Öncelikle hareketin Öcalan'ı bu denli ciddiye alması çok somut bir sonuç doğuruyor: iktidar da Öcalan'ı ciddiye almak zorunda kalıyor. 'Sayın Öcalan' geleneğini bile kişi tapıncıyla okumaya kalkanlar var, halbuki orada resmi tarihin ve devlet siyasasının bir ters giydirilmesi çıkıyor karşımıza. İktidarın Öcalan'ı ciddiye almak zorunda kalması Öcalan üzerinden kurduğu büyük aşağılama şebekesinin de paça parça sökülmesine yol açıyor. Elebaşı, bebek katili şu bu dedikleri figür sayınlaştıkça onun simgelediği hareket de sayınlaşıyor. Hareketin Öcalan'a abartılı gözüken saygısı dolaylı olarak her bir Kürt bireyi erklendiriyor. Öcalan geri saygınlık edindikçe o güne kadar anlatılmış resmi tarihin saygınlığı çöküyor. Kürtlerin bağımlılığının üzerine dayandırıldığı büyük anlatının kilit bir öğesi 'çirkin Öcalan' figürü. Ya da öyleydi diyelim. Çünkü Kürtler, kendi başlarına, tam da bu horgörüleni yücelterek, kişisel bir yücelme yaşadılar, her bir öğenin tek tek erklenmesini düştüğü yerden kaldırdılar, kaldırıyorlar. Öcalan'a devlet bir projeksiyon yapmıştı. O projeksiyonu kabul edip devletin veya liberallerin memnun kalacağı başka bir Kürt, veya 'bir başka Kürt', yaratmak yerine projeksiyonun içine girdiler, tersine çevirdiler. Kürtlerin bilinçsizce liderlerinin, hatta 'devrik' liderlerinin sözünü dinleyen bir kitle olduğu fantezisi, iktidarın kendi kendini kandırmasına veya kamuoyunu milliyetçi çizgilerde tutmasına katkı sağlıyor elbet, ama daha önemlisi hareketin resmi perspektifi doğduğu noktaya geri sokarak dağıtmasına karşı bir önlem görünümünde. Siyasi olarak bilinçsiz olmaktan en uzak öğelerin bugünkü Türkiye'de kimler olduğunu biliyoruz ama bilmiyormuş gibi yapıyoruz. Yoksa bilmiyor muyuz? Bilmeyenler mi var? Lider tapıncı dedikleri yaklaşım hareketin bütün tarihinin saygınlığını geri tesis ediyor, sayınlaşma siyasetin de dışardan legalizasyonu demektir; beraberinde de başkaları (yani iktidar) tarafından kurtarılmayı veya bazı haklar ihsan edilmesini beklemesi gerekmeyen, haklarını kendi başına alma geleneğini kendisi yaratmış bir hattın takipçisi oldukları hissi ve bunun tek tek herkesi erklendirmesi geliyor. Bu tabloya bakıp da 'lider tapıncı' analizi yapmak için Stalin'i epey bir unutmuş olmak da bir gerek şart kuşkusuz.

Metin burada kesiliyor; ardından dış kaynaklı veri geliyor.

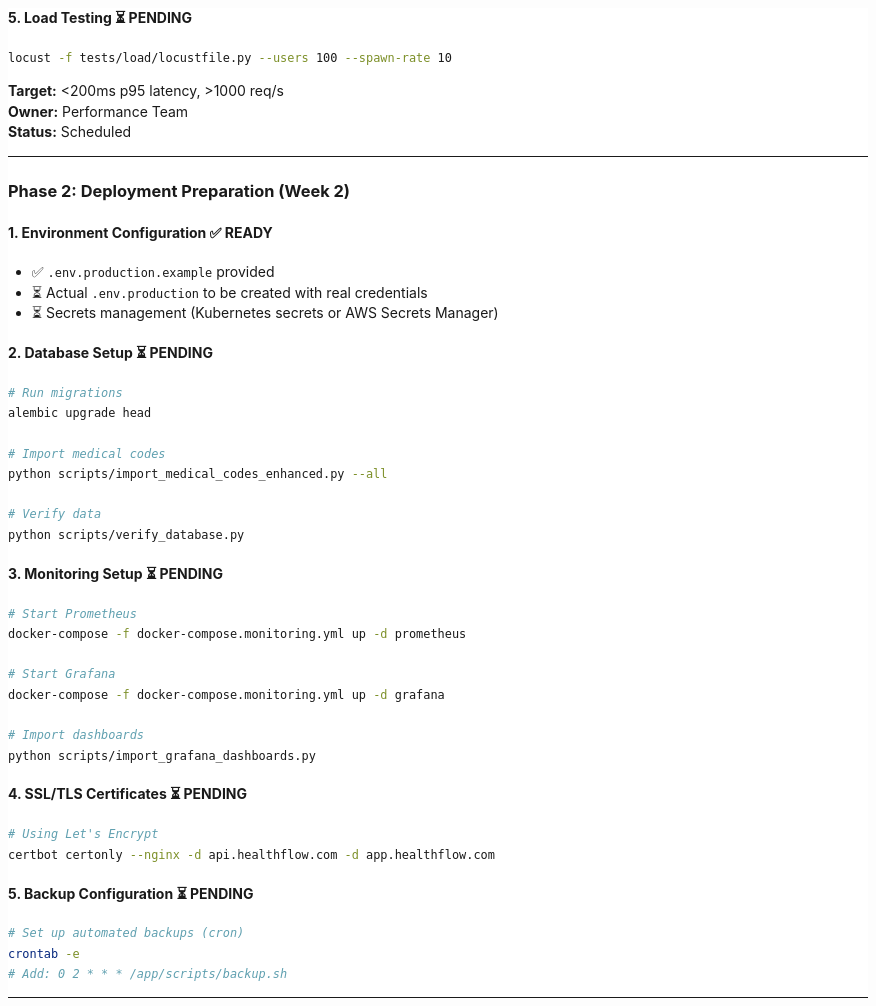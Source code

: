 #### 5. Load Testing ⏳ **PENDING**
```bash
locust -f tests/load/locustfile.py --users 100 --spawn-rate 10
```
**Target:** <200ms p95 latency, >1000 req/s  
**Owner:** Performance Team  
**Status:** Scheduled

---

### Phase 2: Deployment Preparation (Week 2)

#### 1. Environment Configuration ✅ **READY**
- ✅ `.env.production.example` provided
- ⏳ Actual `.env.production` to be created with real credentials
- ⏳ Secrets management (Kubernetes secrets or AWS Secrets Manager)

#### 2. Database Setup ⏳ **PENDING**
```bash
# Run migrations
alembic upgrade head

# Import medical codes
python scripts/import_medical_codes_enhanced.py --all

# Verify data
python scripts/verify_database.py
```

#### 3. Monitoring Setup ⏳ **PENDING**
```bash
# Start Prometheus
docker-compose -f docker-compose.monitoring.yml up -d prometheus

# Start Grafana
docker-compose -f docker-compose.monitoring.yml up -d grafana

# Import dashboards
python scripts/import_grafana_dashboards.py
```

#### 4. SSL/TLS Certificates ⏳ **PENDING**
```bash
# Using Let's Encrypt
certbot certonly --nginx -d api.healthflow.com -d app.healthflow.com
```

#### 5. Backup Configuration ⏳ **PENDING**
```bash
# Set up automated backups (cron)
crontab -e
# Add: 0 2 * * * /app/scripts/backup.sh
```

---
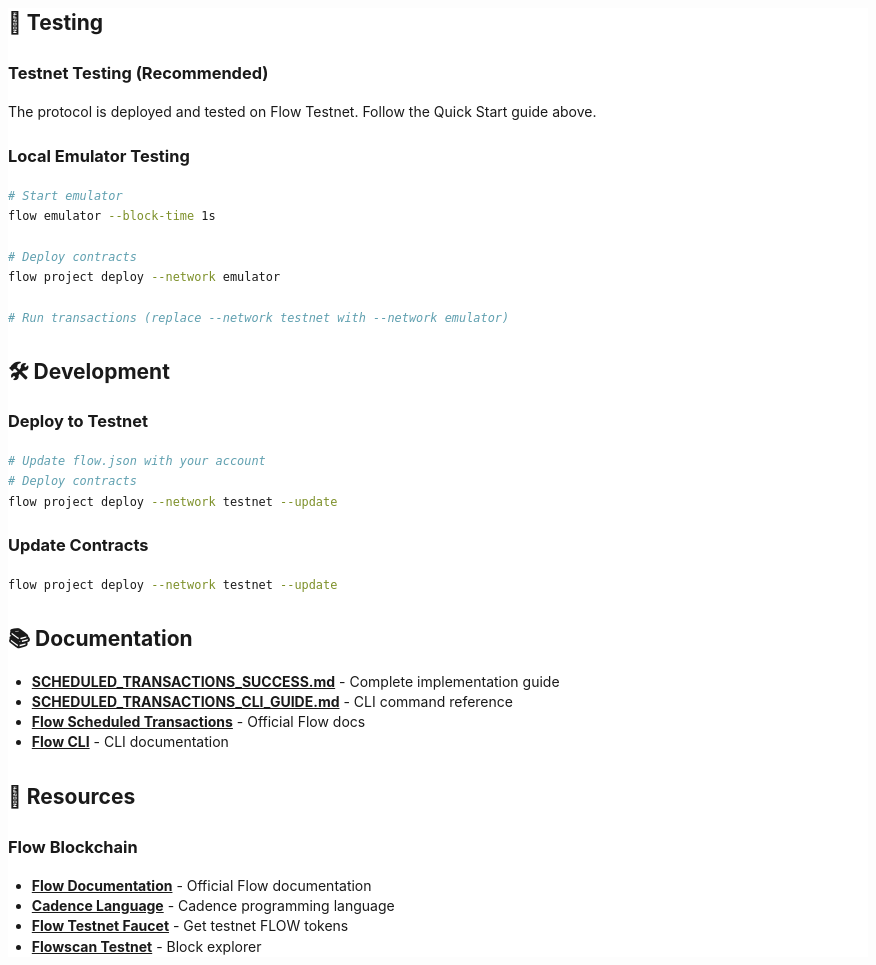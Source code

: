 
## 🧪 Testing

### Testnet Testing (Recommended)
The protocol is deployed and tested on Flow Testnet. Follow the Quick Start guide above.

### Local Emulator Testing
```bash
# Start emulator
flow emulator --block-time 1s

# Deploy contracts
flow project deploy --network emulator

# Run transactions (replace --network testnet with --network emulator)
```

## 🛠️ Development

### Deploy to Testnet
```bash
# Update flow.json with your account
# Deploy contracts
flow project deploy --network testnet --update
```

### Update Contracts
```bash
flow project deploy --network testnet --update
```

## 📚 Documentation

- **[SCHEDULED_TRANSACTIONS_SUCCESS.md](./SCHEDULED_TRANSACTIONS_SUCCESS.md)** - Complete implementation guide
- **[SCHEDULED_TRANSACTIONS_CLI_GUIDE.md](./SCHEDULED_TRANSACTIONS_CLI_GUIDE.md)** - CLI command reference
- **[Flow Scheduled Transactions](https://developers.flow.com/build/cadence/advanced-concepts/scheduled-transactions)** - Official Flow docs
- **[Flow CLI](https://developers.flow.com/build/tools/flow-cli/scheduled-transactions)** - CLI documentation

## 🔗 Resources

### Flow Blockchain
- **[Flow Documentation](https://developers.flow.com/)** - Official Flow documentation
- **[Cadence Language](https://cadence-lang.org/docs/language)** - Cadence programming language
- **[Flow Testnet Faucet](https://testnet-faucet.onflow.org/)** - Get testnet FLOW tokens
- **[Flowscan Testnet](https://testnet.flowscan.io/)** - Block explorer
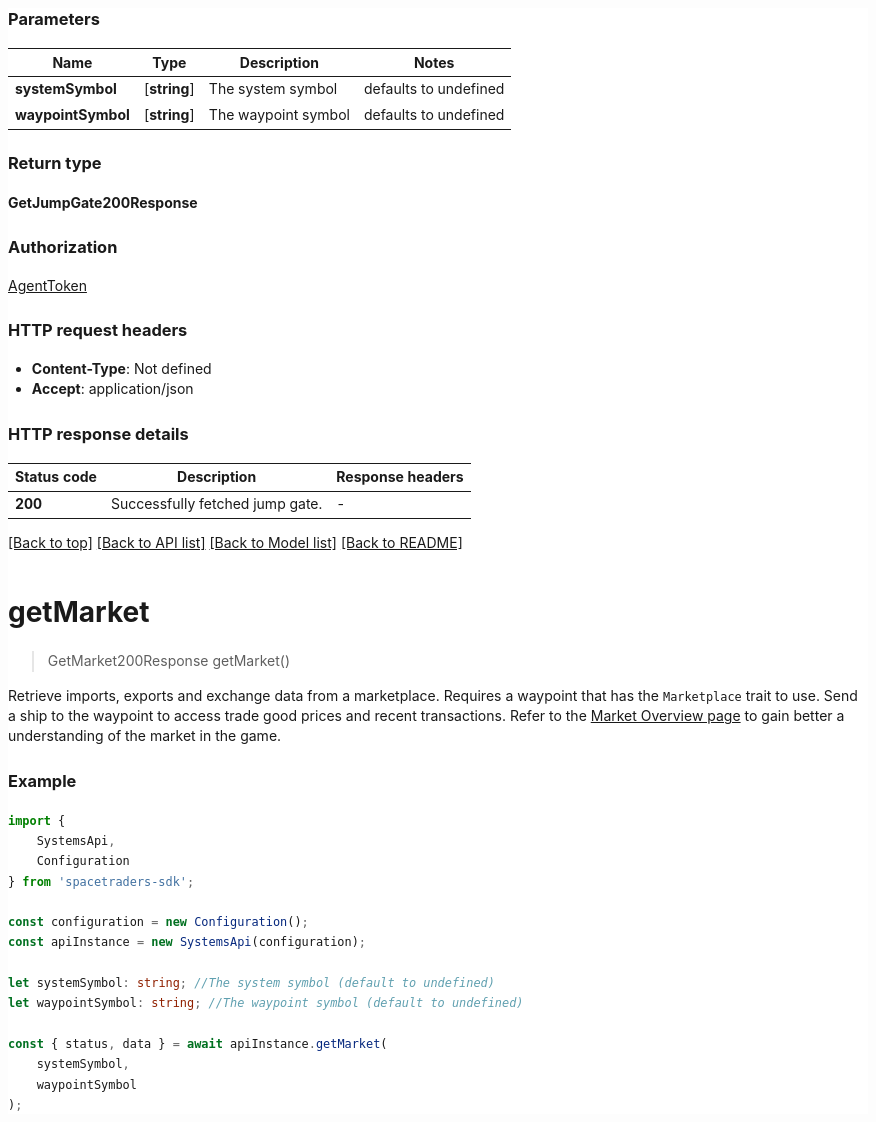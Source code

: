 ### Parameters

|Name | Type | Description  | Notes|
|------------- | ------------- | ------------- | -------------|
| **systemSymbol** | [**string**] | The system symbol | defaults to undefined|
| **waypointSymbol** | [**string**] | The waypoint symbol | defaults to undefined|


### Return type

**GetJumpGate200Response**

### Authorization

[AgentToken](../README.md#AgentToken)

### HTTP request headers

 - **Content-Type**: Not defined
 - **Accept**: application/json


### HTTP response details
| Status code | Description | Response headers |
|-------------|-------------|------------------|
|**200** | Successfully fetched jump gate. |  -  |

[[Back to top]](#) [[Back to API list]](../README.md#documentation-for-api-endpoints) [[Back to Model list]](../README.md#documentation-for-models) [[Back to README]](../README.md)

# **getMarket**
> GetMarket200Response getMarket()

Retrieve imports, exports and exchange data from a marketplace. Requires a waypoint that has the `Marketplace` trait to use.  Send a ship to the waypoint to access trade good prices and recent transactions. Refer to the [Market Overview page](https://docs.spacetraders.io/game-concepts/markets) to gain better a understanding of the market in the game.

### Example

```typescript
import {
    SystemsApi,
    Configuration
} from 'spacetraders-sdk';

const configuration = new Configuration();
const apiInstance = new SystemsApi(configuration);

let systemSymbol: string; //The system symbol (default to undefined)
let waypointSymbol: string; //The waypoint symbol (default to undefined)

const { status, data } = await apiInstance.getMarket(
    systemSymbol,
    waypointSymbol
);
```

Aslında giderek hareket de sadece hareket olmaktan çıkıyor, hareketin geçmiş sekterlik günahlarını kendi pratiğinde taşımıyor, yeni bir yataylık ediniyor. İşte hareketin sadece hareket olmaktan çıktığı yerlerde hem Kürt toplumunu tüm siyasetleriyle, eğilimleriyle birbirine bağlayan bir organizmaya dönüşme adımları ortaya çıkıyor hem de bu organizmanın dönüştürücü perspektifini kimlik siyasetinden taşırarak yaşatmasını garanti altına almak üzere tümüyle tabansız radikal Türk soluna jestler yaptığını görüyoruz. Borç ödeme mi? Belki. Ama bence daha fazlası. Hareket kendi kendini hareket-sonrasına hazırlıyor. Bugündeki gelecekler araştırılıyor. Şimdi bu araştırmanın bir yandan da iktidarla göğüs göğüse bir çarpışma şeklinde geçmesi kritiktir. Hareket için son 'Dicle darbesi'nin istisnai bir yanı yok. Tümüyle antremanlılar. İktidarın kuralı bu. İktidarın aklı aslında pek öğrenen bir akıl değil bu örnekte. Fazla gelişmiyor. Sürekli aynı taktikten başarı umuyor. Kendine hayranlıktan da olabilir tabii. Mübarek dönemi Mısır iktidarını bu açıdan, Muhammed Bamyeh'in analizini takip edecek olursak, anımsatıyor: iktidar Kürtlere bakıyor ama göremiyor.


Çünkü bu ülkede iktidar tapıncı lider tapıncından büyük.